** Opening DATA SECTION block **

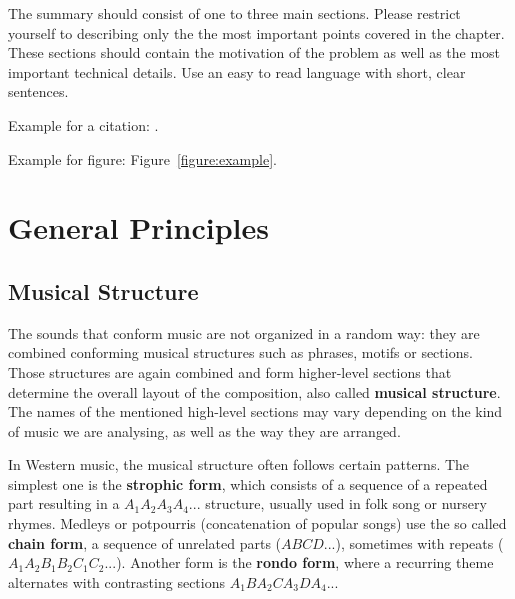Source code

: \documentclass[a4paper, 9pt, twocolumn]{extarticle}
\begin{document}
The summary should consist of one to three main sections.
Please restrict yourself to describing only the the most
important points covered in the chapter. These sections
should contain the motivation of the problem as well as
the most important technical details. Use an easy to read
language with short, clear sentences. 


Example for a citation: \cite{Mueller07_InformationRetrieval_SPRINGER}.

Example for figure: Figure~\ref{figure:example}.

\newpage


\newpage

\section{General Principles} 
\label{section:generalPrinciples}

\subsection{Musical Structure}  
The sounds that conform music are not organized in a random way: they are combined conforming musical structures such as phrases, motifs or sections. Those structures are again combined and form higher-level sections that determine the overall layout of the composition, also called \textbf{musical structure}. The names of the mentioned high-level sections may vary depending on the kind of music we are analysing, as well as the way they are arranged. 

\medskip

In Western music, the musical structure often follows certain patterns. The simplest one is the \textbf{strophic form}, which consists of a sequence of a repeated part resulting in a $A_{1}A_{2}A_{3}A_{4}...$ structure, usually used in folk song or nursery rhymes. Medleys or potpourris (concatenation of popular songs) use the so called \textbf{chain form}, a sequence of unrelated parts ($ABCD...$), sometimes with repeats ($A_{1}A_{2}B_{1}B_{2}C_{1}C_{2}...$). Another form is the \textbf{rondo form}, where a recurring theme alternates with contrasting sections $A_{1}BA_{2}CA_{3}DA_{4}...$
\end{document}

** Closing DATA SECTION block **

**DIRECTIONS FOR THIS TASK**.
Return all records exactly; no pictures.

**YOUR RESPONSE**.
Source code

: \documentclass[a4paper, 9pt, twocolumn]{extarticle}
\begin{document}
The summary should consist of one to three main sections.
Please restrict yourself to describing only the the most
important points covered in the chapter. These sections
should contain the motivation of the problem as well as
the most important technical details. Use an easy to read
language with short, clear sentences. 


Example for a citation: \cite{Mueller07_InformationRetrieval_SPRINGER}.

Example for figure: Figure~\ref{figure:example}.

\newpage


\newpage

\section{General Principles} 
\label{section:generalPrinciples}

\subsection{Musical Structure}  
The sounds that conform music are not organized in a random way: they are combined conforming musical structures such as phrases, motifs or sections. Those structures are again combined and form higher-level sections that determine the overall layout of the composition, also called \textbf{musical structure}. The names of the mentioned high-level sections may vary depending on the kind of music we are analysing, as well as the way they are arranged. 

\medskip

In Western music, the musical structure often follows certain patterns. The simplest one is the \textbf{strophic form}, which consists of a sequence of a repeated part resulting in a $A_{1}A_{2}A_{3}A_{4}...$ structure, usually used in folk song or nursery rhymes. Medleys or potpourris (concatenation of popular songs) use the so called \textbf{chain form}, a sequence of unrelated parts ($ABCD...$), sometimes with repeats ($A_{1}A_{2}B_{1}B_{2}C_{1}C_{2}...$). Another form is the \textbf{rondo form}, where a recurring theme alternates with contrasting sections $A_{1}BA_{2}CA_{3}DA_{4}...$
\end{document}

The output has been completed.